You spend thousands to make your office space look professional, comfortable and aesthetically pleasing. Your equipment, furniture and decor look like a million bucks. How about your staff’s appearance?
Many practice owners allow their staff to dress however they wish. As a result, employees wear pink scrubs, multi-color scrubs or scrubs with little teddy bears. Others wear business clothes or casual clothes.
As a result, your practice’s first impression is not that great. The staff look sloppy, disorganized and unprofessional.
When all the staff wear the same uniforms, you enjoy several benefits.
● You create a better first impression for new patients.
● Patients know who works there.
● Staff save money on work clothing.
● Arriving on time is easier for your employees as they simply put on their uniforms.
● Uniforms give everyone a sense of unity; they feel more like a team.
● Your office looks more professional, better organized and cleaner.
Big businesses know the value of uniforms. For example, you know Century 21 agents because of their gold-colored jackets. The black-and-white shirts of Foot Locker employees are unmistakable. Every fast-food chain has its own employee uniforms.
Players in professional sports teams come and go, but the uniform stays the same. The fans even wear them to feel part of the team. Imagine how little support a sports team would have without uniforms!
Uniforms raise your team a notch higher than practices without uniforms.
Which Type of Uniform is Right For Your Practice?
Some practice owners are not certain how they and their staff should dress. A good way to decide is to consider the atmosphere you wish to present. Do you want a professional image or a clinical image?
Cosmetic practices (dental or medical), dermatology practices and laser-vision practices do better with business attire. Elective-care patients equate a posh office and well-dressed employees with the doctor’s skills.
Practices that focus on medically-necessary or dentally-necessary care usually choose uniforms or lab coats. Patients who are concerned about their pain or health conditions feel reassured by a sterile, clinical appearance.
- Select a uniform system that is not unpopular with your staff. It does not need to be popular, but it cannot be unpopular.

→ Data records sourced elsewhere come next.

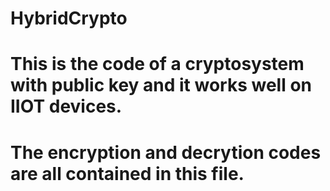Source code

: # HybridCrypto
# This is the code of a cryptosystem with public key and it works well on IIOT devices.
# The encryption and decrytion codes are all contained in this file.
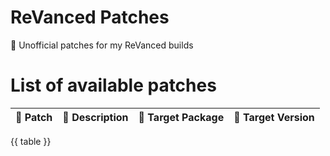 # ReVanced Patches

🧩 Unofficial patches for my ReVanced builds

# List of available patches

| 💊 Patch | 📜 Description | 🎯 Target Package | 🏹 Target Version |
|:--------:|:--------------:|:-----------------:|:-----------------:|
{{ table }}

- Select a uniform that does not clash with the colors of your office. For example, if your office decor features soft brown tones,bright blue shirts might look awful.

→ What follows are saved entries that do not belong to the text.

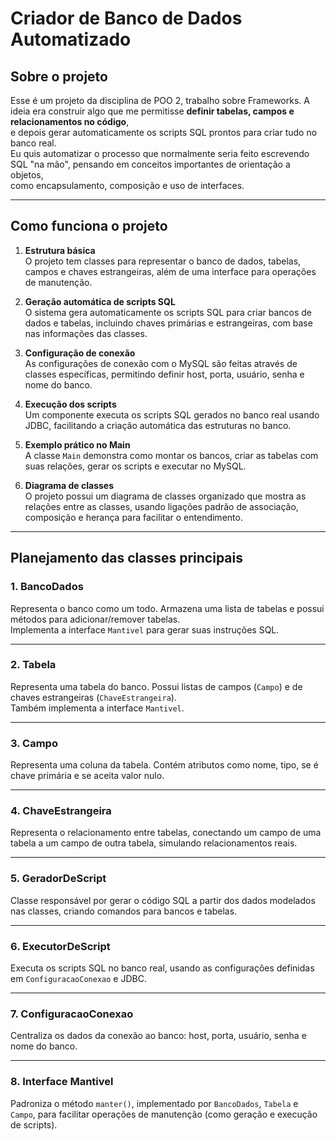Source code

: # Criador de Banco de Dados Automatizado

## Sobre o projeto

Esse é um projeto da disciplina de POO 2, trabalho sobre Frameworks. A ideia era construir algo que me permitisse **definir tabelas, campos e relacionamentos no código**,  
e depois gerar automaticamente os scripts SQL prontos para criar tudo no banco real.  
Eu quis automatizar o processo que normalmente seria feito escrevendo SQL "na mão", pensando em conceitos importantes de orientação a objetos,  
como encapsulamento, composição e uso de interfaces.

---

## Como funciona o projeto

1. **Estrutura básica**  
   O projeto tem classes para representar o banco de dados, tabelas, campos e chaves estrangeiras, além de uma interface para operações de manutenção.

2. **Geração automática de scripts SQL**  
   O sistema gera automaticamente os scripts SQL para criar bancos de dados e tabelas, incluindo chaves primárias e estrangeiras, com base nas informações das classes.

3. **Configuração de conexão**  
   As configurações de conexão com o MySQL são feitas através de classes específicas, permitindo definir host, porta, usuário, senha e nome do banco.

4. **Execução dos scripts**  
   Um componente executa os scripts SQL gerados no banco real usando JDBC, facilitando a criação automática das estruturas no banco.

5. **Exemplo prático no Main**  
   A classe `Main` demonstra como montar os bancos, criar as tabelas com suas relações, gerar os scripts e executar no MySQL.

6. **Diagrama de classes**  
   O projeto possui um diagrama de classes organizado que mostra as relações entre as classes, usando ligações padrão de associação, composição e herança para facilitar o entendimento.

---

## Planejamento das classes principais

### 1. BancoDados

Representa o banco como um todo. Armazena uma lista de tabelas e possui métodos para adicionar/remover tabelas.  
Implementa a interface `Mantivel` para gerar suas instruções SQL.

---

### 2. Tabela

Representa uma tabela do banco. Possui listas de campos (`Campo`) e de chaves estrangeiras (`ChaveEstrangeira`).  
Também implementa a interface `Mantivel`.

---

### 3. Campo

Representa uma coluna da tabela. Contém atributos como nome, tipo, se é chave primária e se aceita valor nulo.

---

### 4. ChaveEstrangeira

Representa o relacionamento entre tabelas, conectando um campo de uma tabela a um campo de outra tabela, simulando relacionamentos reais.

---

### 5. GeradorDeScript

Classe responsável por gerar o código SQL a partir dos dados modelados nas classes, criando comandos para bancos e tabelas.

---

### 6. ExecutorDeScript

Executa os scripts SQL no banco real, usando as configurações definidas em `ConfiguracaoConexao` e JDBC.

---

### 7. ConfiguracaoConexao

Centraliza os dados da conexão ao banco: host, porta, usuário, senha e nome do banco.

---

### 8. Interface Mantivel

Padroniza o método `manter()`, implementado por `BancoDados`, `Tabela` e `Campo`, para facilitar operações de manutenção (como geração e execução de scripts).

- Ensure the staff do not object to the color choices. For example, medium to dark blue and black look better on most staff members than light colors like white, sand or beige.
- Provide tops and bottoms to all staff.
- Rather than have staff members change clothing at the office, provide one uniform per day they work each week. For example, a staff member who works five days per week is issued five uniforms; one who works three days per week receives three uniforms. They can then wash them during the weekend. Consider also using a uniform lease or rental service program. As well as picking up, cleaning and delivering the uniforms, the company may repair them as well.
- Have your practice name embroidered on the uniforms.
- Have staff wear professional name badges showing the practice name, employee name and position.
- Get matching lab coats for staff to wear if they feel chilly.
- Get matching lab coats for the doctors to wear.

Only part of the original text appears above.